Spark R&D Developer - Tarrytown, NY | Biospace
Get Our FREE Industry eNewsletter

Spark R&D Developer

Regeneron Pharmaceuticals, Inc.

Tarrytown, NY
Posted Date:
Position Type:
Full time
Job Code:
Required Education:
Masters Degree
Areas of Expertise Desired:

Job Description

The Regeneron Genetics Center is a wholly-owned subsidiary of the Company organized to collaborate with health systems and research groups to elucidate, on a large scale, genetic factors that cause or influence a range of human diseases. Building upon Regeneron's strengths in mouse genetics and genetics-driven drug discovery and development, the Center will specialize in ultra-high-throughput exome sequencing and computational biology; discovery of genotype-phenotype associations through linkage to well-annotated de-identified patient electronic medical records; and validation of discoveries using Regeneron's VelociGene® technology. Our interests encompass a breadth of different areas such as Mendelian and family frameworks, large-scale population genetics (both common and rare variants), and gene-gene interactions. Program goals include target discovery, indication discovery, and patient-disease stratification.

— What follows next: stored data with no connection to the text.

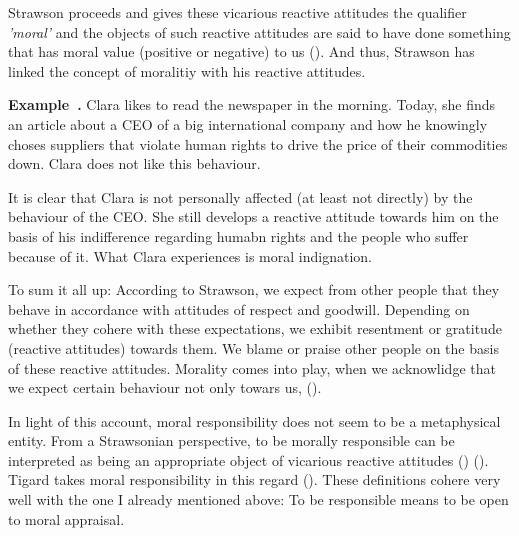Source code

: \documentclass{article}
\newcounter{example}
\newenvironment{example}[1][]{\refstepcounter{example}\par\medskip
   \noindent \textbf{Example~\theexample. #1} \rmfamily}{\medskip}
\begin{document}
Strawson proceeds and gives these vicarious reactive attitudes the
qualifier \textit{'moral'} and the objects of such reactive attitudes are said
to have done something that has moral value (positive or negative) to us
(\cite[p.15]{Strawson1962}). And thus, Strawson has linked the concept of
moralitiy with his reactive attitudes.


\begin{example}
	Clara likes to read the newspaper in the morning. Today, she finds an
	article about a CEO of a big international company and how he knowingly
	choses suppliers that violate human rights to drive the price of their
	commodities down. Clara does not like this behaviour.
\end{example}


It is clear that Clara is not personally affected (at least not directly) by the
behaviour of the CEO. She still develops a reactive attitude towards him on the
basis of his indifference regarding humabn rights and the people who suffer
because of it. What Clara experiences is moral indignation.

To sum it all up: According to Strawson, we expect from other people that they
behave in accordance with attitudes of respect and goodwill. Depending on
whether they cohere with these expectations, we exhibit resentment or gratitude
(reactive attitudes) towards them. We blame or praise other people on the basis
of these reactive attitudes. Morality comes into play, when we acknowlidge that
we expect certain behaviour not only towars us,  (\cite[p.16]{Strawson1962}).

In light of this account, moral responsibility does not seem to be a metaphysical entity.
From a Strawsonian perspective, to be morally responsible can be interpreted as
being an appropriate object of vicarious reactive attitudes
(\cite[p.3]{SmithVickers2021}) (\cite[p.175]{Matthias_2004}). Tigard takes moral
responsibility in this regard  (\cite[p.3]{Tigard_2020}). 
These definitions cohere very well with the one I already mentioned above: To be
responsible means to be open to moral appraisal.



\end{document}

Objectives include advancing basic science around the world through public sharing of discoveries, providing clinically-valuable insights to physicians and patients of collaborating health-care systems, and identifying novel targets for drug development.

We are looking for an R&D Spark Developer to join the Genome Informatics team to expand the RGC's big data infrastructure and develop new algorithms/tools to support various workflows/analyses throughout the RGC and Regeneron. Specifically, the candidate will implement solutions within our Databricks Apache Spark ecosystem, collaborating closely with various team members at the RGC to (i) establish efficient data representations for genotypes, phenotypes and association results, (ii) implement scalable production workflows, and (iii) develop novel machine learning approaches to uncover new relationships between genotypes and phenotypes.
The ideal candidate will have a strong background in computer science specializing in distributed systems and/or machine learning, experience in analyzing large datasets, and have strong communication skills as this job requires collaboration among multiple cross-functional teams.
This position will provide exciting opportunities to work on the bleeding edge of genome informatics and genomic medicine. The RGC hosts a vast amount of data encompassing thousands of phenotypes derived from electronic medical records, integrated with genomic data. Together, these represent a landmark collection of information that will move precision medicine and novel therapeutic discovery forward as a new data-driven paradigm in healthcare.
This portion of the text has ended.